Questions ESM2 - ufal/NPFL095 GitHub Wiki

Proteins are the building blocks of life. Each protein is a chain of individual amino acids, of which there are 20. A central problem of biology is to take this amino acid sequence and predict the 3D shape of the corresponding protein. This paper tries to attack this problem with NLP. Can you describe how they model the NLP task? (What method, from a paper that was presented in class, do they use? What is the input and output?

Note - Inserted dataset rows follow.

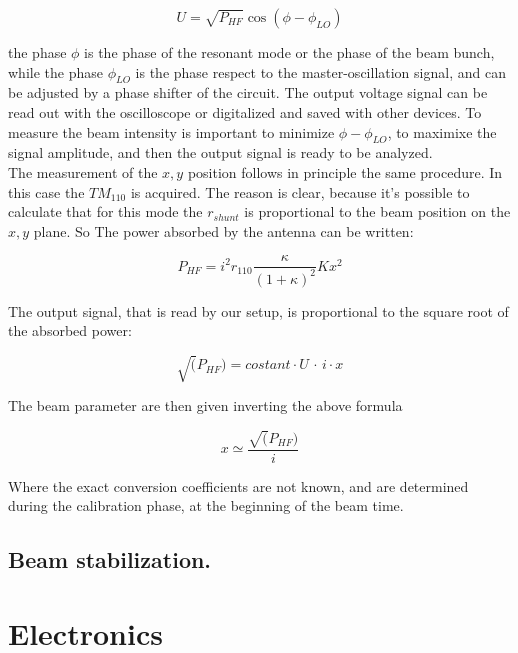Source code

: \begin{equation}
U = \sqrt{P_{HF}} \cos(\phi - \phi_{LO})
\end{equation}

the phase $\phi$ is the phase of the resonant mode or the phase of the beam bunch, while the phase $\phi_{LO}$ is the phase respect to the master-oscillation signal, and can be adjusted by a phase shifter of the circuit. The output voltage signal can be read out with the oscilloscope or digitalized and saved with other devices. To measure the beam intensity is important to minimize $\phi - \phi_{LO}$, to maximixe the signal amplitude, and then the output signal is ready to be analyzed. \\
The measurement of the $x,y$ position follows in principle the same procedure. In this case the $TM_{110}$ is acquired. The reason is clear, because it's possible to calculate that for this mode the $r_{shunt}$ is proportional to the beam position on the $x,y$ plane. So The power absorbed by the antenna can be written:

\begin{equation}
P_{HF} = i^{2} r_{110} \frac{\kappa}{(1 + \kappa)^{2}} K x^{2}
\end{equation} 
 
The output signal, that is read by our setup, is proportional to the square root of the absorbed power:

\begin{equation}
\sqrt(P_{HF}) = costant \cdot U \, \cdot \, i   \cdot x
\end{equation} 

The beam parameter are then given inverting the above formula 

\begin{equation} \label{eq:SignalToVfc}
x \simeq \frac{\sqrt(P_{HF})}{i}
\end{equation}

Where the exact conversion coefficients are not known, and are determined during the calibration phase, at the beginning of the beam time.

\subsection{Beam stabilization.}

\section{Electronics}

What metric is used?)
"Attention is all you need" yielded three architectures that are commonly used: Encoder-only, Decoder-only, and Encoder-Decoder. Protein language models, including this paper, tend to use only one approach one of those three. Which one? Any guess on why? Any ideas when the different approaches might be used (in protein language models)?
Even though the domain is completely different from NLP, the problem shares an important assumption with NLP. What is it? (You can find multiple parallels:))

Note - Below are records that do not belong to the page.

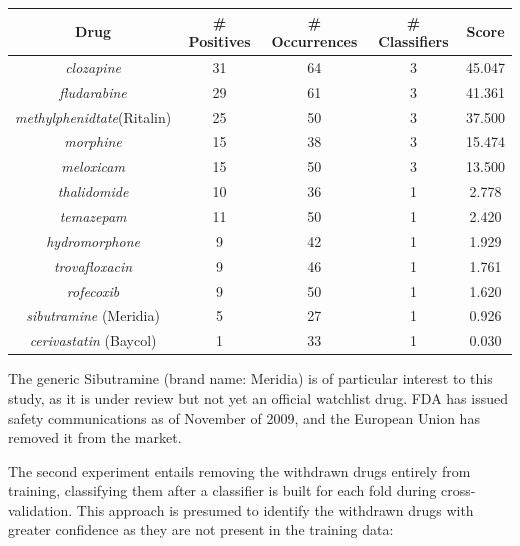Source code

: \documentclass[twoside,11pt]{article}
\begin{document}
\begin{center}
  \begin{tabular}{||c c c c c||}
    \hline
    Drug & # Positives & # Occurrences & # Classifiers & Score \\
    \hline\hline
    \textit{clozapine} & 31 & 64 & 3 & 45.047 \\
    \hline
    \textit{fludarabine} & 29 & 61 & 3 & 41.361 \\
    \hline
    \textit{methylphenidtate}(Ritalin) & 25 & 50 & 3 & 37.500 \\
    \hline
    \textit{morphine} & 15 & 38 & 3 & 15.474 \\
    \hline
    \textit{meloxicam} & 15 & 50 & 3 & 13.500 \\
    \hline\hline
    \textit{thalidomide} & 10 & 36 & 1 & 2.778 \\
    \textit{temazepam} & 11 & 50 & 1 & 2.420 \\
    \textit{hydromorphone} & 9 & 42 & 1 & 1.929 \\
    \textit{trovafloxacin} & 9 & 46 & 1 & 1.761 \\
    \textit{rofecoxib} & 9 & 50 & 1 & 1.620 \\
    \textit{sibutramine} (Meridia) & 5 & 27 & 1 & 0.926 \\
    \textit{cerivastatin} (Baycol) & 1 & 33 & 1 & 0.030 \\
    \hline
  \end{tabular}
\end{center}
The generic Sibutramine (brand name: Meridia) is of particular interest to this study, as it is under review but not yet an official watchlist drug. FDA has issued safety communications as of November of 2009, and the European Union has removed it from the market.

The second experiment entails removing the withdrawn drugs entirely from training, classifying them after a classifier is built for each fold during cross-validation. This approach is presumed to identify the withdrawn drugs with greater confidence as they are not present in the training data:
\end{document}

In the context of protein structure prediction, the metric of choice tends to be RMSD (root mean square deviation). To compute this metric, you compare each predicted point in the structure to the true position (found out experimentally through X-rays and the like), and report the average distance. In Figure 1F, they report this metric, in the hope of proving/showing a property of LLMs. Can you name the property? Did the authors convince you?

HINT (the image below, same thing from a different context):
HINT2 (please don't look unless desperate) https://arxiv.org/pdf/2206.07682.pdf

BONUS: If you read into the details, you will note that the model doesn't predict the structure itself. Rather a module takes in the output of the model and computes the 3D structure. Do you think an end2end approach will be feasible, where a language model predicts the structure directly, within the near future? Why, why not?